Secret #6: Use Power Words
If you want your resume to really stand out, start by using powerful words that pack a punch. How do you know what words are power words?
Compelling, engaging, interesting, and perfect for are all power words that will grab the attention of potential employers and make them want to read more about you. Some power verbs for resumes include articulate, communicate, lead, supervise, and facilitate. Here is also a list of power adjectives for resumes: articulate, creative, decisive, diligent.
Secret #7: Proofread!
Proofreading is essential when crafting your resume. To help you proofread your resume and ensure it’s error-free, do this:
- Read your resume aloud – Reading the document out loud can make awkward sentences more natural sounding. Hearing the sentences spoken will help to identify any spelling or grammar errors that may have been missed while reading silently.
- Run spell check – Spell check will often catch some of the most common mistakes on a document, but it won’t catch everything. Make sure you review for mistakes after running spell check!
- Have someone else read over your resume – If possible, ask someone else (who doesn’t know what’s on the resume) to read over it for you. They may notice things that you didn’t see when reviewing the document yourself because they’re looking at it with fresh eyes!
- Check your formatting – Formatting is an important part of creating a visually appealing resume. Make sure spacing between paragraphs is consistent, and all margins are set correctly. You should also be sure to leave one-inch margins around the entire document.
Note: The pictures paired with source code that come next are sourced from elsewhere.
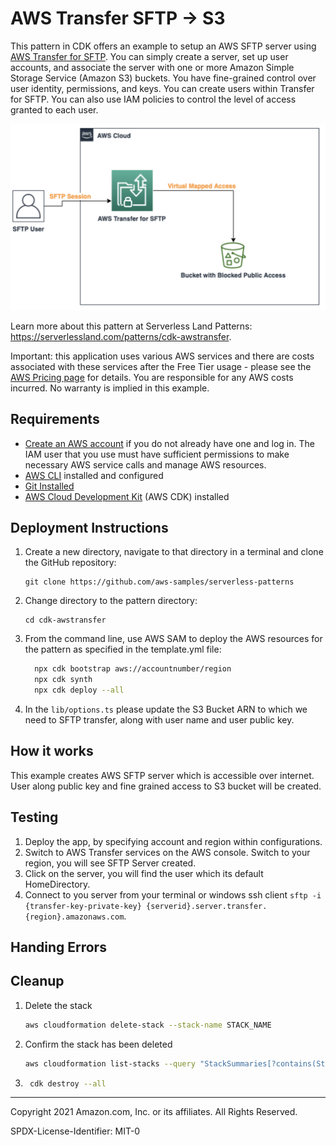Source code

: # AWS Transfer SFTP -> S3

This pattern in CDK offers an example to setup an AWS SFTP server using [AWS Transfer for SFTP](https://aws.amazon.com/aws-transfer-family/). You can simply create a server, set up user accounts, and associate the server with one or more Amazon Simple Storage Service (Amazon S3) buckets.
You have fine-grained control over user identity, permissions, and keys. You can create users within Transfer for SFTP. You can also use IAM policies to control the level of access granted to each user.

![Pattern](./pattern.png "Patern")

Learn more about this pattern at Serverless Land Patterns: https://serverlessland.com/patterns/cdk-awstransfer.

Important: this application uses various AWS services and there are costs associated with these services after the Free Tier usage - please see the [AWS Pricing page](https://aws.amazon.com/pricing/) for details. You are responsible for any AWS costs incurred. No warranty is implied in this example.

## Requirements

* [Create an AWS account](https://portal.aws.amazon.com/gp/aws/developer/registration/index.html) if you do not already have one and log in. The IAM user that you use must have sufficient permissions to make necessary AWS service calls and manage AWS resources.
* [AWS CLI](https://docs.aws.amazon.com/cli/latest/userguide/install-cliv2.html) installed and configured
* [Git Installed](https://git-scm.com/book/en/v2/Getting-Started-Installing-Git)
* [AWS Cloud Development Kit](https://docs.aws.amazon.com/cdk/latest/guide/cli.html) (AWS CDK) installed

## Deployment Instructions

1. Create a new directory, navigate to that directory in a terminal and clone the GitHub repository:
    ```
    git clone https://github.com/aws-samples/serverless-patterns
    ```
1. Change directory to the pattern directory:
    ```
    cd cdk-awstransfer
    ```
1. From the command line, use AWS SAM to deploy the AWS resources for the pattern as specified in the template.yml file:
    ```bash
      npx cdk bootstrap aws://accountnumber/region
      npx cdk synth
      npx cdk deploy --all
    ```
1. In the `lib/options.ts` please update the S3 Bucket ARN to which we need to SFTP transfer, along with user name and user public key.

## How it works

This example creates AWS SFTP server which is accessible over internet. User along public key and fine grained access to S3 bucket will be created.


## Testing

1. Deploy the app, by specifying account and region within configurations.
2. Switch to AWS Transfer services on the AWS console. Switch to your region, you will see SFTP Server created.
2. Click on the server, you will find the user which its default HomeDirectory.
3. Connect to you server from your terminal or windows ssh client `sftp -i {transfer-key-private-key} {serverid}.server.transfer.{region}.amazonaws.com`.

## Handing Errors


## Cleanup

1. Delete the stack
    ```bash
    aws cloudformation delete-stack --stack-name STACK_NAME
    ```
1. Confirm the stack has been deleted
    ```bash
    aws cloudformation list-stacks --query "StackSummaries[?contains(StackName,'STACK_NAME')].StackStatus"
    ```
1. ```bash
    cdk destroy --all
   ```
----
Copyright 2021 Amazon.com, Inc. or its affiliates. All Rights Reserved.

SPDX-License-Identifier: MIT-0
- Give yourself time before submitting – It can be easy to submit your resume before giving them a final review, but doing so could lead to costly mistakes like typos in email addresses or phone numbers, missing social media profiles, etc. Giving yourself time before submitting means that you’ll have time to go back through and address these potential problems if needed.
Your professional resume is one of the most important tools you have and need when searching for a new job. It is your first impression and can make or break your chances of landing an interview.
A good resume not only needs to showcase what skills you possess but also where these skills come into play and how they align with company goals. Take advantage of this opportunity to tell potential employers who you are and why they should hire you!